L’idea (sulle prime assai peregrina) di Mayer Amschel Bauer consiste nel finanziare il Re (in oro) a patto che questi gli affidi il compito esclusivo di esattore delle imposte, ferma restando la facoltà del finanziatore di negoziare i certificati di deposito equivalenti su piazze diverse.
Il progetto è geniale, ma per realizzarlo occorre entrare nel giro della “Judengasse”, dove l’oro si scambia col denaro liquido in cospicue quantità e ben oltre la competenza di meno nobili strozzini che prosperano nei vicoli adiacenti.

Nel salto di qualità è anche opportuno assumere un nuovo cognome, che (per legge) si deve cambiare.

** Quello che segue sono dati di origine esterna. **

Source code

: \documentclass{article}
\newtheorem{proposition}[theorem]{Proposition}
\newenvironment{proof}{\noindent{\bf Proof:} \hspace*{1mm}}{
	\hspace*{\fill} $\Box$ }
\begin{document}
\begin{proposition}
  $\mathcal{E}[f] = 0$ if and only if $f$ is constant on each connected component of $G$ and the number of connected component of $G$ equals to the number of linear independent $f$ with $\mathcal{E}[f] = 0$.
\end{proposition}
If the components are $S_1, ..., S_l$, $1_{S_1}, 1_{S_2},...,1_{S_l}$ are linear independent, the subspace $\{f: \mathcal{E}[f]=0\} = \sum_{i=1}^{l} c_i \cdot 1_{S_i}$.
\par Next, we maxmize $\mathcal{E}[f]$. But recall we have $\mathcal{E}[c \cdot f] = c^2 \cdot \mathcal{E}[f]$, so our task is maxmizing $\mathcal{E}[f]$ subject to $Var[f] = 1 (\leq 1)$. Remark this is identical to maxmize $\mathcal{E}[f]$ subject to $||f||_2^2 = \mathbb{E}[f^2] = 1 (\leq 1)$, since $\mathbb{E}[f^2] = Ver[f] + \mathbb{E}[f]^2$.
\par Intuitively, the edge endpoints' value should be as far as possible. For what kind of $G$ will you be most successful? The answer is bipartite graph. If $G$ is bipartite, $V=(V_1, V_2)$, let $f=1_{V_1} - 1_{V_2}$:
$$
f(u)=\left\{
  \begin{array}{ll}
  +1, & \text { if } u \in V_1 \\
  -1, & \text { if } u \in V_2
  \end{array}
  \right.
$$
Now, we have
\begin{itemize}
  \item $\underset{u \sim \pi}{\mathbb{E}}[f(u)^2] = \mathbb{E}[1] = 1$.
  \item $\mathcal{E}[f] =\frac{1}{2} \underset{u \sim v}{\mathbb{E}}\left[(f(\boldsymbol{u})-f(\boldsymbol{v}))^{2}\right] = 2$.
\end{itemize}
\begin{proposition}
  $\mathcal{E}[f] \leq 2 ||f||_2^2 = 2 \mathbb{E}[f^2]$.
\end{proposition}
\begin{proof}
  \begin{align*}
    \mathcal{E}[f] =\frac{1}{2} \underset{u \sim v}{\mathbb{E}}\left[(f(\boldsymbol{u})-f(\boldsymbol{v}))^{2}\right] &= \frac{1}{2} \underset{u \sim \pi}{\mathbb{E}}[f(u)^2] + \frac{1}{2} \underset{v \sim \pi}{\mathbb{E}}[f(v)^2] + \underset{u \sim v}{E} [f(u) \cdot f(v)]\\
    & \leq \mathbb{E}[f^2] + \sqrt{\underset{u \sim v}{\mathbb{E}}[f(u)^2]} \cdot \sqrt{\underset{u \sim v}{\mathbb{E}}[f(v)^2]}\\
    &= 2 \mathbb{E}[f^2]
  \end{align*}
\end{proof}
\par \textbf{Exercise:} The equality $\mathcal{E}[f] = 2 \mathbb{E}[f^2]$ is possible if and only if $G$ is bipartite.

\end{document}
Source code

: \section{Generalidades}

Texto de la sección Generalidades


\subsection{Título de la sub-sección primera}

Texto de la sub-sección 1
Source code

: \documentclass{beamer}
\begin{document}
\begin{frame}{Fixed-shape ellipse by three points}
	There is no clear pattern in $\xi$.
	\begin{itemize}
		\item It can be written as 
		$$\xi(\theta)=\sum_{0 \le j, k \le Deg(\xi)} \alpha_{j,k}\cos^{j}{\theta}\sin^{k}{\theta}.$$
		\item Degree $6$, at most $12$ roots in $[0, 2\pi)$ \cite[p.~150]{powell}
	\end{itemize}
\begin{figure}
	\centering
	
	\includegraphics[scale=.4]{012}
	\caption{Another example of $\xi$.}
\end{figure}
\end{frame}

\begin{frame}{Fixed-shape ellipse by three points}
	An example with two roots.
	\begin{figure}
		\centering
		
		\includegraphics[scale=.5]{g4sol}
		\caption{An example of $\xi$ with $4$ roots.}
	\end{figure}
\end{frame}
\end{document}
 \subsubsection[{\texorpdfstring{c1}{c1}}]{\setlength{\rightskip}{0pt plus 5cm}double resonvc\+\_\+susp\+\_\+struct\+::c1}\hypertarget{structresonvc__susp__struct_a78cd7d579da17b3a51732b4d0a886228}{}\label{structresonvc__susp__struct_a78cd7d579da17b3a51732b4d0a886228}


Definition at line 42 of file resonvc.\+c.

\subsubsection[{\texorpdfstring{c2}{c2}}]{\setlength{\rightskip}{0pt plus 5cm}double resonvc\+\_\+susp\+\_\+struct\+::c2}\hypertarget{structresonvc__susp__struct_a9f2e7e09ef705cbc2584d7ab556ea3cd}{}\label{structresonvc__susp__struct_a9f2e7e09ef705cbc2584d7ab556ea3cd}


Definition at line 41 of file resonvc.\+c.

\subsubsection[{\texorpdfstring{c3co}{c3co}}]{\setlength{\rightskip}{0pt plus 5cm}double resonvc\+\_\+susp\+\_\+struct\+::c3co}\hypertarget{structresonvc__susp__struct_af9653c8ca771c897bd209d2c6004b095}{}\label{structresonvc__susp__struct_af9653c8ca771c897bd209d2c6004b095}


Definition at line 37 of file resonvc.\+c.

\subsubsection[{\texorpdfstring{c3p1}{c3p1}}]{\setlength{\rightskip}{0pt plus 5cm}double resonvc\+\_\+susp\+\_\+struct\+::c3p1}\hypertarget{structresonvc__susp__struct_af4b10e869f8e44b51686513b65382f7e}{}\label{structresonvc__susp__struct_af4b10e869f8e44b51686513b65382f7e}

Lo suggerisce uno scudo rosso (Roth-Schild), simbolo che troneggia sopra la vecchia bottega del banco dei pegni. Mayer Amschel diventa Rothschild. Ma è solo il primo passo. Occorre coinvolgere i grandi “Gold Dealers” di Francoforte, invitandoli a impiegare i loro sostanziosi capitali in operazioni più redditizie (rispetto a quelle correnti e limitate alla sola piazza della città sul Meno). Maestro nell’arte della persuasione e assai dotato di fiuto diplomatico, Rothschild instaura una sorta di colossale gioco senza frontiere, puntando l’intera posta sul tallone d’Achille delle grandi potenze, il bilancio.
Pretese imperialistiche e fermenti sociali non sono per lui che segnali indicatori del giusto investimento dei crescenti capitali di cui egli può gradualmente disporre.

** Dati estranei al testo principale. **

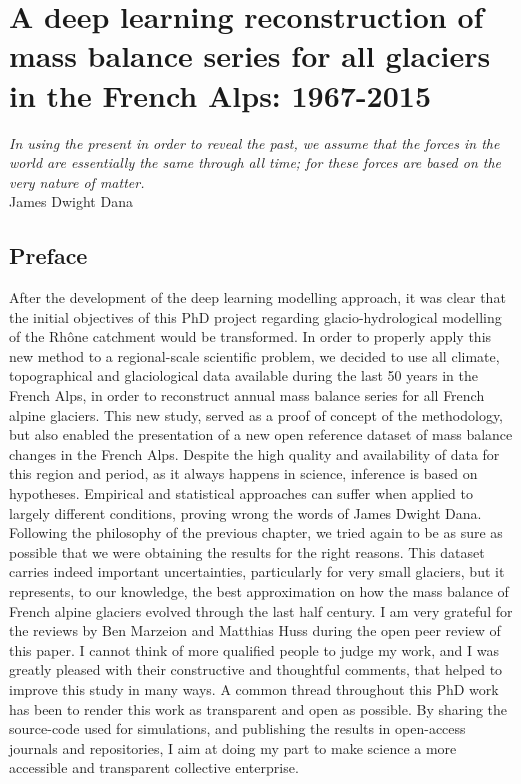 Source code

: \chapter{A deep learning reconstruction of mass balance series for all glaciers in the French Alps: 1967-2015}
\label{chap:past}

\begin{flushright}
{\small \textit{In using the present in order to reveal the past, we assume that the forces in the world are essentially the same through all time; for these forces are based on the very nature of matter.}\\
James Dwight Dana}
\end{flushright}

\section*{Preface}

After the development of the deep learning modelling approach, it was clear that the initial objectives of this PhD project regarding glacio-hydrological modelling of the Rhône catchment would be transformed. In order to properly apply this new method to a regional-scale scientific problem, we decided to use all climate, topographical and glaciological data available during the last 50 years in the French Alps, in order to reconstruct annual mass balance series for all French alpine glaciers. This new study, served as a proof of concept of the methodology, but also enabled the presentation of a new open reference dataset of mass balance changes in the French Alps. Despite the high quality and availability of data for this region and period, as it always happens in science, inference is based on hypotheses. Empirical and statistical approaches can suffer when applied to largely different conditions, proving wrong the words of James Dwight Dana. Following the philosophy of the previous chapter, we tried again to be as sure as possible that we were obtaining the results for the right reasons. This dataset carries indeed important uncertainties, particularly for very small glaciers, but it represents, to our knowledge, the best approximation on how the mass balance of French alpine glaciers evolved through the last half century. I am very grateful for the reviews by Ben Marzeion and Matthias Huss during the open peer review of this paper. I cannot think of more qualified people to judge my work, and I was greatly pleased with their constructive and thoughtful comments, that helped to improve this study in many ways. A common thread throughout this PhD work has been to render this work as transparent and open as possible. By sharing the source-code used for simulations, and publishing the results in open-access journals and repositories, I aim at doing my part to make science a more accessible and transparent collective enterprise. 


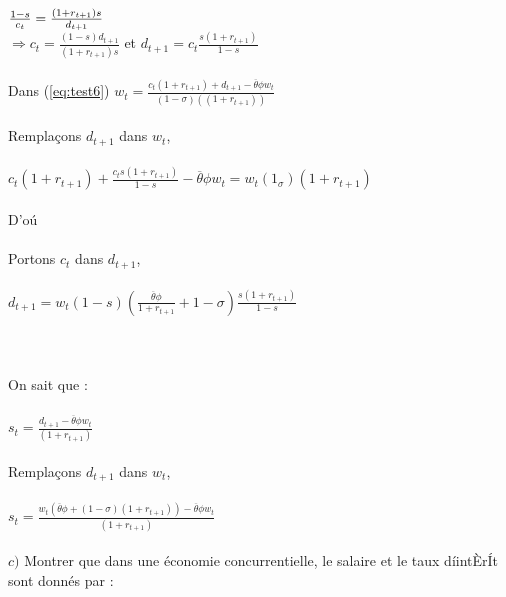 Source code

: \documentclass[11pt,twoside,a4paper]{article}
\begin{document}
$\\
\frac{1-s}{c_t} = \frac{(1+r_{t+1})s}{ d_{t+1}}\\
$\\
$ \Rightarrow c_t= \frac{(1-s)d_{t+1}}{(1+r_{t+1})s}$  \: et \: $ d_{t+1}=c_t \frac{ s{(1+r_{t+1})}}{1-s}$\\ \\
Dans (\ref{eq:test6})\: $ w_t = \frac{c_t(1+r_{t+1}) + d_{t+1}-\overline{\theta}\phi w_t}{(1-\sigma)((1+r_{t+1}))}$\\ \\
Rempla\c{c}ons $d_{t+1}$ dans $w_t$, \\ \\
$c_t(1+r_{t+1})+\frac{c_t s{(1+r_{t+1})}}{1-s}-\overline{\theta}\phi w_t= w_t(1_\sigma)(1+r_{t+1})$ \\ \\
D'o\'{u} \:
  \\ \\ 
 Portons $c_t$ dans $d_{t+1}$, \\ \\
 $ d_{t+1}= w_t(1-s)(\frac{\overline{\theta}\phi}{1+r_{t+1}} +1- \sigma )\frac{ s{(1+r_{t+1})}}{1-s}$ \\ \\
\\ \\
 On sait que :  \\ \\
 $s_t=\frac{d_{t+1}-\overline{\theta}\phi w_t}{(1+r_{t+1})}$\\ \\ 
 Rempla\c{c}ons $d_{t+1}$ dans $w_t$, \\ \\
  $s_t=\frac{ w_t\left(\overline{\theta}\phi +(1- \sigma)(1+r_{t+1}) \right)-\overline{\theta}\phi w_t}{(1+r_{t+1})}$\\ \\






$c)$ Montrer que dans une économie concurrentielle, le salaire et le taux díintÈrÍt sont donnés par :
\end{document}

L’oro è “moneta” internazionale, capace di comprare popoli e sovrani e di sostituirsi alle banconote correnti (lo sanno i monarchi sognatori e i rivoluzionari che rincorrono utopie). Ma può diventare un vincolo o costituire viceversa credenziale necessaria (e non sempre, sufficiente) alle manovre finanziarie che le circostanze politiche possono giustificare. Tutte cose che Rothschild intuisce, prevedendo possibilità di guadagno sulla convertibilità della moneta, ma lucrando anche sulla negoziazione dei certificati di deposito che l’equivalente in oro dovrebbero rappresentare. Fra controversie mai pienamente definite, nasce così il gold-standard.

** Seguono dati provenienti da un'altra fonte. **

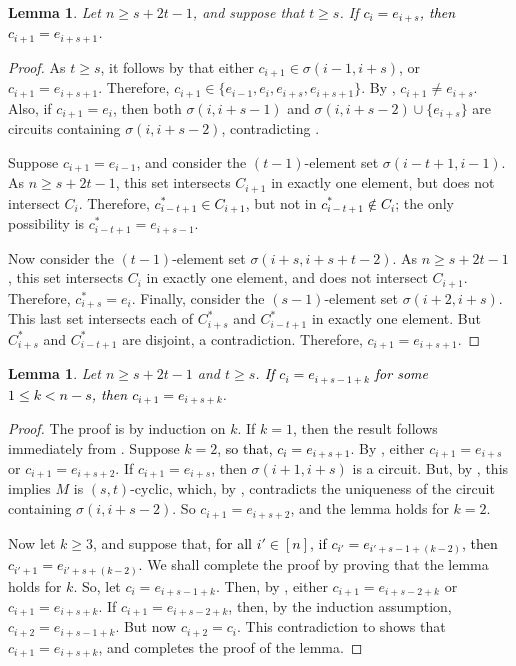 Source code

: \documentclass[11pt]{amsart}
\newtheorem{lemma}[theorem]{Lemma}
\newcommand{\blue}{\textcolor{black}}
\newcommand{\bloo}{\textcolor{black}}
\begin{document}
\begin{lemma}
\label{gap1}
Let $n \geq s + 2t - 1$, and suppose that $t\ge s$. If \bloo{$c_{i}=e_{i+s}$, then $c_{i+1}=e_{i+s+1}$}.
\end{lemma}

\begin{proof}
As $t\ge s$, it follows by  that either $c_{i+1} \in \sigma(i-1,i+s)$, or $c_{i+1} = e_{i+s+1}$. Therefore, $c_{i+1} \in \{e_{i-1},e_i,e_{i+s},e_{i+s+1}\}$. By , $c_{i+1} \neq e_{i+s}$. Also, if $c_{i+1} = e_i$, then both $\sigma(i, i+s-1)$ and $\sigma(i, i+s-2) \cup \{e_{i+s}\}$ are circuits containing $\sigma(i, i+s-2)$, contradicting .

Suppose $c_{i+1} = e_{i-1}$, and consider the $(t-1)$-element set $\sigma(i-t+1, i-1)$. As $n\ge s+2t-1$, this set intersects $C_{i+1}$ in exactly one element, but does not intersect $C_i$. Therefore, \bloo{$c^*_{i-t+1} \in C_{i+1}$}, but not in \bloo{$c^*_{i-t+1} \notin C_i$}; the only possibility is $c^*_{i-t+1} = e_{i+s-1}$.

Now consider the $(t-1)$-element set $\sigma(i+s, i+s+t-2)$. As $n\ge s+2t-1$, this set intersects $C_i$ in exactly one element, and does not intersect $C_{i+1}$. Therefore, $c^*_{i+s}=e_i$. Finally, consider the $(s-1)$-element set $\sigma(i+2, i+s)$. This last set intersects each of $C^*_{i+s}$ and $C^*_{i-t+1}$ in exactly one element. But $C^*_{i+s}$ and $C^*_{i-t+1}$ are disjoint, a contradiction. Therefore, $c_{i+1} = e_{i+s+1}$.
\end{proof}

\begin{lemma}
\label{allgap}
Let $n \geq s+2t-1$ and $t \geq s$. \bloo{If $c_i=e_{i+s-1+k}$ for some $1 \leq k < n-s$, then $c_{i+1} = e_{i+s+k}$}.
\end{lemma}

\begin{proof}
The proof is by induction on $k$. If $k=1$, then the result follows immediately from . Suppose $k = 2$, \blue{so that, $c_i = e_{i+s+1}$}. By , either $c_{i+1} = e_{i+s}$ or $c_{i+1} = e_{i+s+2}$. If $c_{i+1} = e_{i+s}$, then $\sigma(i+1,i+s)$ is a circuit. But, by , this implies $M$ is $(s, t)$-cyclic, which, by , contradicts the uniqueness of the circuit containing $\sigma(i, i+s-2)$. So $c_{i+1} = e_{i+s+2}$, and the lemma holds for $k=2$.

Now let $k\ge 3$, and suppose that, \bloo{for all $i' \in [n]$, if $c_{i'} = e_{i'+s-1+(k-2)}$, then $c_{i'+1} = e_{i'+s+(k-2)}$.} We shall complete the proof by proving that the lemma holds for $k$. So, let $c_i=e_{i+s-1+k}$. Then, by , either $c_{i+1} = e_{i+s-2+k}$ or $c_{i+1} = e_{i+s+k}$. If $c_{i+1}=e_{i+s-2+k}$, then, by the induction assumption, $c_{i+2} = e_{i+s-1+k}$. But now $c_{i+2} = c_i$. This contradiction to  shows that $c_{i+1} = e_{i+s+k}$, and completes the proof of the lemma.
\end{proof}
\end{document}
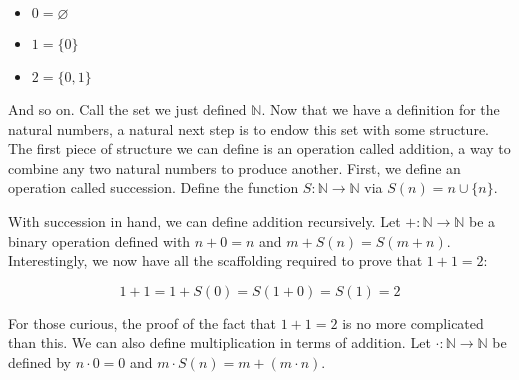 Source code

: \documentclass[12pt]{article}
\begin{document}
\begin{itemize}[noitemsep]
  \item \(0 = \varnothing\)
  \item \(1 = \{0\}\)
  \item \(2 = \{0, 1\}\)
\end{itemize}

And so on. Call the set we just defined \(\mathbb{N}\). Now that we have a
definition for the natural numbers, a natural next step is to endow this set
with some structure. The first piece of structure we can define is an operation
called addition, a way to combine any two natural numbers to produce another.
First, we define an operation called succession. Define the function \(S :
\mathbb{N} \to \mathbb{N}\) via \(S(n) = n \cup \{n\}\).

With succession in hand, we can define addition recursively. Let \(+ :
\mathbb{N} \to \mathbb{N}\) be a binary operation defined with \(n + 0 = n\)
and \(m + S(n) = S(m + n)\). Interestingly, we now have all the scaffolding
required to prove that \(1 + 1 = 2\):

\begin{equation*}
  1 + 1 = 1 + S(0) = S(1 + 0) = S(1) = 2
\end{equation*}

For those curious, the proof of the fact that \(1 + 1 = 2\) is no more
complicated than this. We can also define multiplication in terms of addition.
Let \(\cdot : \mathbb{N} \to \mathbb{N}\) be defined by \(n \cdot 0 = 0\) and
\(m \cdot S(n) = m + (m \cdot n)\).
\end{document}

Ma il dubbio sulla concreta esistenza d’una riserva aurea (corrispondente alla circolante moneta) è secolare, come del resto quello sulla variabilità del rapporto oro/moneta.
L’idea del Rothschild diventa comunque, nell’Europa rivoluzionaria e nei decenni a venire, criterio monetario, in base al quale si crea moneta e si lucra sul gettito fiscale.
Questo è possibile anche quando dell’oro non si dispone (o se ne è perso il possesso). Come?
Contrattando i certificati di deposito equivalenti alle Borse di Parigi, Londra e Francoforte, per farne fra l’altro riserva sostitutiva che giustifichi l’emissione di altre banconote (nel linguaggio Fed, “legal tender”), cioè denaro d’uso corrente.

Nella circostanza (al tempo dell’”illuminato” Mayer Amschel) si prospetta al Re l’opportunità di tutelare la difesa del Regno, acquistando armamenti.
L’oro, in caso di guerra, è garanzia reale, ma nei mercati finanziari si trattano i titoli che lo rappresentano. Lo impareranno, a loro spese, il Bonaparte a Waterloo e, centotrenta anni più tardi, Adolf Hitler.
S’inaugura così l’economia speculativa del libero mercato che mal sopporta gli equilibri politici e vede, nel conflitto armato, ghiotte occasioni di guadagno.

Rothschild si garantisce l’esclusiva competenza sulla negoziabilità dei certificati di deposito e l’eventuale agganciamento al gold-standard, costituendo Rothschild Houses, a Londra, Parigi, Vienna e Napoli, alla cui guida il neo banchiere colloca (Francoforte compresa) i suoi cinque figli.
L’ordine è imperativo: prima di cedere l’oro al Re, gli si fa sottoscrivere un contratto, in cui egli riconosce il debito (del regno) e autorizza il finanziatore ad emettere moneta, in quantità equivalente, attraverso una o più banche. Vale in tal senso il noto certificato di deposito, sottoscritto dal monarca, che dell’oro ha bisogno, per fare una guerra o soffocare una rivoluzione (oppure, come spesso accade, per risanare il bilancio). La convertibilità dell’oro in moneta corrente è utilissima nel caso in cui il Re diventasse insolvente o rifiutasse di seguire certi consigli politici. I cospiratori in tali evenienze si pagano in banconote, così come le rivoluzioni che, senza soldi, non si possono fare.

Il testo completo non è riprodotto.